When manufacturers list 70,000 pieces minimum order quantity (MOQ) with 120-140 days lead time for women's blouses and shirts, they are positioning themselves for a very specific segment of the B2B market: flagship global enterprises with established distribution networks and predictable demand patterns. This configuration is not entry-level—it represents the ultra-maximum capacity tier of garment manufacturing.

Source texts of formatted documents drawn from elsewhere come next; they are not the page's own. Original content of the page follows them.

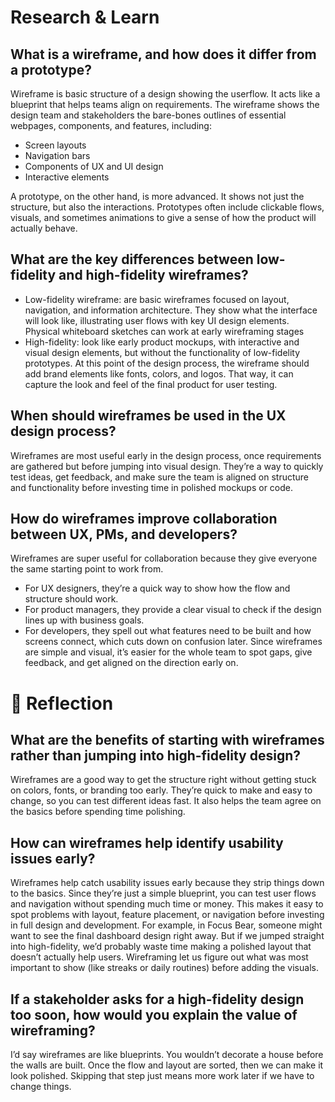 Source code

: #  Research & Learn
## What is a wireframe, and how does it differ from a prototype?
Wireframe is basic structure of a design showing the userflow. It acts like a blueprint that helps teams align on requirements. The wireframe shows the design team and stakeholders the bare-bones outlines of essential webpages, components, and features, including:
- Screen layouts
- Navigation bars
- Components of UX and UI design
- Interactive elements

A prototype, on the other hand, is more advanced. It shows not just the structure, but also the interactions. Prototypes often include clickable flows, visuals, and sometimes animations to give a sense of how the product will actually behave.
## What are the key differences between low-fidelity and high-fidelity wireframes?
- Low-fidelity wireframe: are basic wireframes focused on layout, navigation, and information architecture. They show what the interface will look like, illustrating user flows with key UI design elements. Physical whiteboard sketches can work at early wireframing stages
- High-fidelity: look like early product mockups, with interactive and visual design elements, but without the functionality of low-fidelity prototypes. At this point of the design process, the wireframe should add brand elements like fonts, colors, and logos. That way, it can capture the look and feel of the final product for user testing.
## When should wireframes be used in the UX design process?
Wireframes are most useful early in the design process, once requirements are gathered but before jumping into visual design. They’re a way to quickly test ideas, get feedback, and make sure the team is aligned on structure and functionality before investing time in polished mockups or code.
## How do wireframes improve collaboration between UX, PMs, and developers?
Wireframes are super useful for collaboration because they give everyone the same starting point to work from.
- For UX designers, they’re a quick way to show how the flow and structure should work.
- For product managers, they provide a clear visual to check if the design lines up with business goals.
- For developers, they spell out what features need to be built and how screens connect, which cuts down on confusion later.
Since wireframes are simple and visual, it’s easier for the whole team to spot gaps, give feedback, and get aligned on the direction early on.
# 📝 Reflection
## What are the benefits of starting with wireframes rather than jumping into high-fidelity design?
Wireframes are a good way to get the structure right without getting stuck on colors, fonts, or branding too early. They’re quick to make and easy to change, so you can test different ideas fast. It also helps the team agree on the basics before spending time polishing.
## How can wireframes help identify usability issues early?
Wireframes help catch usability issues early because they strip things down to the basics. Since they’re just a simple blueprint, you can test user flows and navigation without spending much time or money. This makes it easy to spot problems with layout, feature placement, or navigation before investing in full design and development.
For example, in Focus Bear, someone might want to see the final dashboard design right away. But if we jumped straight into high-fidelity, we’d probably waste time making a polished layout that doesn’t actually help users. Wireframing let us figure out what was most important to show (like streaks or daily routines) before adding the visuals.
## If a stakeholder asks for a high-fidelity design too soon, how would you explain the value of wireframing?
I’d say wireframes are like blueprints. You wouldn’t decorate a house before the walls are built. Once the flow and layout are sorted, then we can make it look polished. Skipping that step just means more work later if we have to change things.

To put this in perspective, industry benchmarks show that typical MOQ ranges for apparel are dramatically lower: T-shirts range from 50-200 pieces, hoodies from 100-300 pieces, jeans from 200-500 pieces, and activewear from 100-300 pieces [1]. Orders exceeding 5,000 pieces are already considered high-volume in most manufacturing contexts. At 70,000 pieces, you are operating at 14-1,400 times the standard MOQ threshold, depending on the garment type.
The 120-140 days lead time component requires similar contextualization. Standard garment orders complete in 8-14 weeks (56-98 days), while bulk orders typically require 12-14 weeks (84-98 days) [2]. The 120-140 day window extends beyond even bulk order norms, reflecting the complexity of coordinating massive fabric procurement, multi-stage production scheduling, quality control across large batches, and international logistics for enterprise-level shipments.
For 50,000 pieces order calculation, capacity planning requires approximately 5 production lines running for 10 days, using line-days and factory-days formulas. For 70,000 pieces, manufacturers need dedicated capacity allocation and bottleneck management, with 80-90% of theoretical capacity recommended for realistic planning [3].